Muchas cosas cambian con el Vaticano II. La palabra historia, prácticamente ausente en el magisterio anterior, se cita 63 veces: es la idea de un cristianismo que está en la historia.
El papa Francisco ha publicado una carta sobre la renovación del estudio de la historia de la Iglesia que ha provocado sorpresa. Durante mucho tiempo, no hubo gran amistad entre Iglesia e historia. Es extraño porque, como escribía Marc Bloch, el cristianismo es una religión histórica porque parte de los textos sagrados. A principios del siglo XX estalló la crisis modernista, que arrojaba dudas sobre la historia y el método histórico, considerados como un intento de rebajar la fe a un producto meramente humano. Aquella crisis extendió su sombra a lo largo de varias décadas. El líder de los antimodernistas, monseñor Benigni, dijo al joven Ernesto Buonaiuti, lleno de entusiasmo por la historia y el progreso: «¿Creéis vosotros que los hombres son capaces de hacer algún bien en el mundo? La historia es una continua y desesperada arcada, y a esta humanidad no le hace falta nada más que la Inquisición».

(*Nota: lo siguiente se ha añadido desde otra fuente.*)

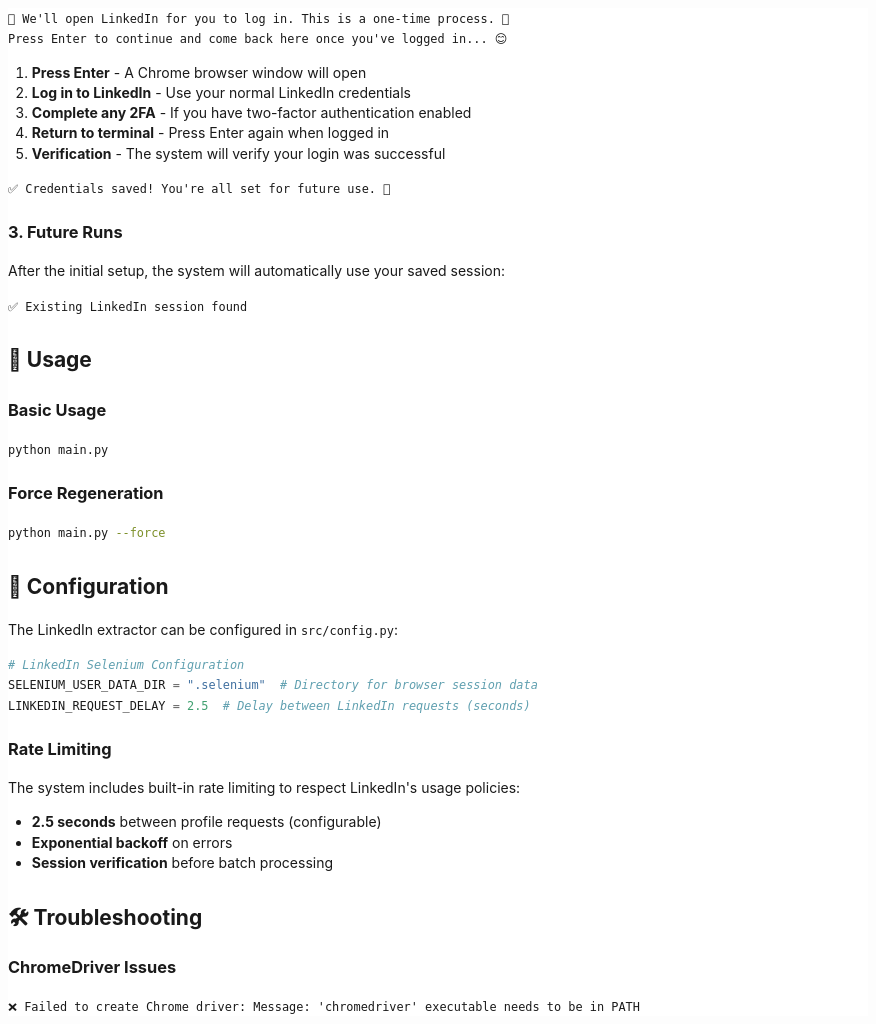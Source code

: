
 ```
🚀 We'll open LinkedIn for you to log in. This is a one-time process. 🔐
Press Enter to continue and come back here once you've logged in... 😊
```

1. **Press Enter** - A Chrome browser window will open
2. **Log in to LinkedIn** - Use your normal LinkedIn credentials
3. **Complete any 2FA** - If you have two-factor authentication enabled
4. **Return to terminal** - Press Enter again when logged in
5. **Verification** - The system will verify your login was successful

```
✅ Credentials saved! You're all set for future use. 🎉
```

### 3. Future Runs
After the initial setup, the system will automatically use your saved session:

```
✅ Existing LinkedIn session found
```

## 🎯 Usage

### Basic Usage
```bash
python main.py
```

### Force Regeneration
```bash
python main.py --force
```

## 🔧 Configuration

The LinkedIn extractor can be configured in `src/config.py`:

```python
# LinkedIn Selenium Configuration
SELENIUM_USER_DATA_DIR = ".selenium"  # Directory for browser session data
LINKEDIN_REQUEST_DELAY = 2.5  # Delay between LinkedIn requests (seconds)
```

### Rate Limiting
The system includes built-in rate limiting to respect LinkedIn's usage policies:
- **2.5 seconds** between profile requests (configurable)
- **Exponential backoff** on errors
- **Session verification** before batch processing

## 🛠️ Troubleshooting

### ChromeDriver Issues
```
❌ Failed to create Chrome driver: Message: 'chromedriver' executable needs to be in PATH
```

Son posiciones extremas. En la Iglesia siempre ha habido historiadores. Aun así, persistía una sospecha, que se convirtió en desinterés. En 1954 Pío XII, hablando a los historiadores, afirmaba: «La Iglesia católica es en sí misma un hecho histórico». A pesar de las grandes afirmaciones, sigue habiendo desconfianza, explicable, entre otros motivos, porque el método histórico puso de manifiesto contradicciones y puntos débiles. Historia, al fin y al cabo, significaba caducidad respecto a la verdad. Era mejor cerrarse al debate científico, no practicar el estudio de la historia corriente, de los pueblos y de las religiones.
El cardenal Biffi, a finales del siglo XX, decía: «Sin los ojos de la fe, no se ve a la Iglesia...». Las cosas habían cambiado con el Vaticano II. No hay más que pensar en la palabra historia, prácticamente ausente en el magisterio anterior, se cita 63 veces: es la idea de un cristianismo que está en la historia. Estas posiciones habrían podido llevar a una nueva «amistad» entre Iglesia e historia: un «cristianismo que está en la historia». Sí, porque como escribía el historiador Marrou, «conocer históricamente es comprender», algo importante para una Iglesia que quiere leer los signos de los tiempos. No obstante, a nivel de institutos de formación para el clero, la dimensión histórica ha pasado de largo, mientras que la filosofía se ha mantenido como la otra gran disciplina dominante, junto a la teología. Eso comporta inevitablemente cerrarse en una posición ahistórica, sobre todo en el laberinto de la comprensión global.
Francisco, en cambio, insiste en que «la historia de la Iglesia nos ayuda a mirar la Iglesia real». Por eso es necesario formarse en «una sensibilidad histórica real». Pero la historia, dice también, debe librarse de una posición «servil» ante la teología. El Papa, de hecho, ya había denunciado en la Fratelli tutti la «pérdida de sentido de la historia»: «Se advierte la penetración cultural de una especie de “deconstruccionismo”, donde la libertad humana pretende construirlo todo desde cero. Deja en pie únicamente la necesidad de consumir sin límites y la acentuación de muchas formas de individualismo sin contenidos». Las mujeres y los hombres globales están desorientados, decía Todorov, y sobre todo son hijos del vacío. Para el Papa no se trata de libertad sino de sometimiento a procesos manipuladores: «Nadie puede saber verdaderamente quién es y qué pretende ser mañana sin nutrir el vínculo...» con una comunidad y con la historia.
La reflexión de Francisco da un nuevo impulso a la sensibilidad histórica en la Iglesia y manifiesta una preocupación global, la preocupación por un mundo sin historia. Esta implica, por una parte, negarla, y por otra parte, manipularla para alimentar los conflictos. La crisis de la historia forma parte de un proceso más amplio de desculturización que afecta enormemente a las religiones. Sobresalen las religiones de la emoción, las de la teología de la prosperidad, del neoprotestantismo o del neopentecostalismo, asociadas a lo instantáneo, al individuo, al milagro. La Carta de Francisco no es solo un programa de reanudación de estudios históricos (destaca la necesidad de recuperar el recuerdo de los humildes y de los mártires) sino también la expresión de anclar la conciencia religiosa a un robusto sentido histórico que deberá influir la formación del personal eclesiástico.
Es una operación compleja, que chocará con resistencias e inercias, pero es un cambio cultural y de planteamiento ante las personas y los pueblos. Escribe acertadamente un gran historiador laico, Adriano Prosperi: «Solo la certeza de que venimos de lejos nos puede hacer mirar hacia adelante». Es una aguda observación que, a su manera, el Papa parece compartir cuando escribe: «Sin memoria nunca se avanza».